A co-moving group of stars is just what it says on the tin: a group of stars which are all moving in about the same direction at about the same speed. Such a group is normally around a couple of dozen stars. They’re generally not too far away from each other in space as well, but are not nearly as tightly bunched up as clusters are; the space inside a co-moving group can contain many stars that aren’t part of the group. For instance, the Ursa Major moving group includes most of the brightest stars in the “Big Dipper”, and also extends to include some stars at the far end of the sky in Triangulum Australe, but does not include the sun even though the sun is between the two. Stars in a co-moving group are generally thought to have formed all at once, perhaps as part of an open cluster that has broken apart. This shared history can make co-moving groups useful for constraining models of stellar evolution.
One of the closest co-moving groups is the AB Doradus moving group, a group of about 30 stars centred about 20 parsecs away from the Earth. A possible member of the group for some time has been a white dwarf called GD 50, but there have never been precise enough data on the star to know for sure. If true, GD 50 would be the only white dwarf in the group. This makes it interesting for stellar evolution purposes, as it would provide a new window onto the stellar history of the group. White dwarf models have their own set of strengths and weaknesses that differ from those for main sequence stars; for instance, the age of a white dwarf can generally be determined much more precisely than a main sequence star.
Today’s authors set out to test GD 50’s membership of the AB Dor group using new data from Gaia‘s second data release. Regular readers might be growing sick of reading about Gaia by now, but for those who aren’t familiar with the idea, Gaia is a satellite that has measured the distance to over a billion stars by the parallax method, as well as measuring the ‘proper motions‘ (motion across the sky) of those stars. By combining these with a spectroscopic measurement of the star’s velocity towards or away from the Earth, we can pin the star down quite well in both position and velocity space.
In order to test whether GD 50 really belongs to the AB Dor group or not, the authors took the position and velocity of the star in three dimensions (away from the Galactic centre, around the Galactic centre, and up-and-down relative to the Galactic plane) to give six properties. In each one, they modelled the group as a Gaussian distribution, and found the probability of a group member having that property. They compared this to the probability of the star being just any old member of the Galactic field by modelling the local Galactic field as a more complex combination of 10 Gaussians.

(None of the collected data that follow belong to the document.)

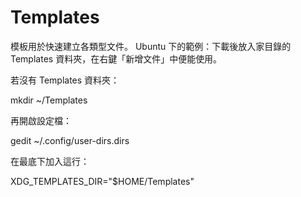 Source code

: # Templates
模板用於快速建立各類型文件。
Ubuntu 下的範例：下載後放入家目錄的 Templates 資料夾，在右鍵「新增文件」中便能使用。

若沒有 Templates 資料夾：

mkdir ~/Templates

再開啟設定檔：

gedit ~/.config/user-dirs.dirs

在最底下加入這行：

XDG_TEMPLATES_DIR="$HOME/Templates"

Overall, they found a 99.7% likelihood that the star is a part of the AB Dor group (see Fig 2).
The History of GD 50
So what do we know about GD 50, and what can this tell us about the AB Dor group? Firstly, we know what kind of main sequence star GD 50 evolved from. Stars lose most of their mass as they evolve into white dwarfs, but this process is pretty well understood. GD 50 is a pretty heavy white dwarf, with a mass 1.28 times the mass of the sun. This means that, as a main sequence star, it must have come in at about 7.8 times the mass of the sun. This would make it the only star in the AB Dor group with this much mass, but given models of cluster “initial mass functions” we would expect the group to contain around one star this massive (see Fig 3).

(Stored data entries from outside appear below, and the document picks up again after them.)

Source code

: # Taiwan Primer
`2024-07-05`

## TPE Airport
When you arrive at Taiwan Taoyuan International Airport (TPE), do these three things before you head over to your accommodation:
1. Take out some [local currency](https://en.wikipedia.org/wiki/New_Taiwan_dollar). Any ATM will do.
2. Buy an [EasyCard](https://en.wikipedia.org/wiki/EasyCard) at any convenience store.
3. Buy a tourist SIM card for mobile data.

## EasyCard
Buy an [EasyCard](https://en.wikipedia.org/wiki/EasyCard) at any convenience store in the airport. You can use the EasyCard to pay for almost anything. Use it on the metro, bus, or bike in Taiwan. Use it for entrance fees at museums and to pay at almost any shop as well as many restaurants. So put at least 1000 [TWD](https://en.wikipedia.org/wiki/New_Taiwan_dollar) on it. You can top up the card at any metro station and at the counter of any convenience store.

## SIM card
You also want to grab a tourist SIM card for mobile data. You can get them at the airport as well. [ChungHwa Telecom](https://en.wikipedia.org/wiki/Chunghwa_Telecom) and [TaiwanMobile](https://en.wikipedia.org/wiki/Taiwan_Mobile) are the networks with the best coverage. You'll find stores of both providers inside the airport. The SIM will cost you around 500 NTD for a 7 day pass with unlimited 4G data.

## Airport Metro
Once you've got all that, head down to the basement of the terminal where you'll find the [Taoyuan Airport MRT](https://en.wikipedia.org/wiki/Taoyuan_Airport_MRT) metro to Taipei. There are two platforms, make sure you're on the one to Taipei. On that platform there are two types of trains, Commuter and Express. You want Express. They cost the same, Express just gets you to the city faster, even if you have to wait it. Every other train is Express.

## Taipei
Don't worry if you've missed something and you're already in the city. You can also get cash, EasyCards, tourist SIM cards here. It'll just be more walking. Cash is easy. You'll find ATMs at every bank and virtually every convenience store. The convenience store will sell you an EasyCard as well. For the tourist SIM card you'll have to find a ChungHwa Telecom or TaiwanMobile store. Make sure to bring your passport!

We can also tell the age of GD 50 quite well based on models of stellar evolution and white dwarf cooling — the first tells you how long a star of 7.8 solar masses would live, and the second tells you how long it must have been a white dwarf in order to match GD 50’s temperature. Today’s authors find a total age for GD 50 of 117 +/- 22 million years. Previous estimates for the age of the AB Dor group gave around 130-200 million years, so the estimate in today’s paper is a touch shorter and quite a lot more tightly constrained. This puts the AB Dor group among the youngest known nearby co-moving groups.

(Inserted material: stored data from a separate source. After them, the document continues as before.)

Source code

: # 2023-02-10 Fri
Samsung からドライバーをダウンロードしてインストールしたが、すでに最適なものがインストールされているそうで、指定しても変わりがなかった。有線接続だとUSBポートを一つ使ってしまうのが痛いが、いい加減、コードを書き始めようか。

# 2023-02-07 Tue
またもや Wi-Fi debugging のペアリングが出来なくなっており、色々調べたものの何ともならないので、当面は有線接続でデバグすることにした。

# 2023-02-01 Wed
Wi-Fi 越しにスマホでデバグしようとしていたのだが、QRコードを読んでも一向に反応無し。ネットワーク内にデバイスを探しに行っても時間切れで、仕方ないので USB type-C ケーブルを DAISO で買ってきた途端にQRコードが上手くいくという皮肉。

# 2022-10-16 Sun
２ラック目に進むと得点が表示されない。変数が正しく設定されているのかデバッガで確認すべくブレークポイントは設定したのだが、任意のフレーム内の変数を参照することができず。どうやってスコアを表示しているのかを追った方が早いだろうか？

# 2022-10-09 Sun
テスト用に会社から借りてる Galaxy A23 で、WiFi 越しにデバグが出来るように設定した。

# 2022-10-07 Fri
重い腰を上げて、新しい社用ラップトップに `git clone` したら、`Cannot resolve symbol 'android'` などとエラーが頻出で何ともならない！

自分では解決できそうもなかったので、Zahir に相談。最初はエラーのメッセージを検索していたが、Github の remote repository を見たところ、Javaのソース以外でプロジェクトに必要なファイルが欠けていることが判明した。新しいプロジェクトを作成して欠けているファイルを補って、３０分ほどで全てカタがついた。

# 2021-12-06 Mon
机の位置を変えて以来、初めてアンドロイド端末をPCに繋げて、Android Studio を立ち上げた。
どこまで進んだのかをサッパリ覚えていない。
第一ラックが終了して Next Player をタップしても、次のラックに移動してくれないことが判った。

Overall, the identification of GD 50 as part of the AB Dor group allows us to put some constraints on the history of that group, and gives us a way to check previous measurements of properties like the group’s age. The data from Gaia is only beginning to make its impact, and we can hope that, in the future, more results like this will be found and help us to build towards a better understanding of the histories of these stellar groups.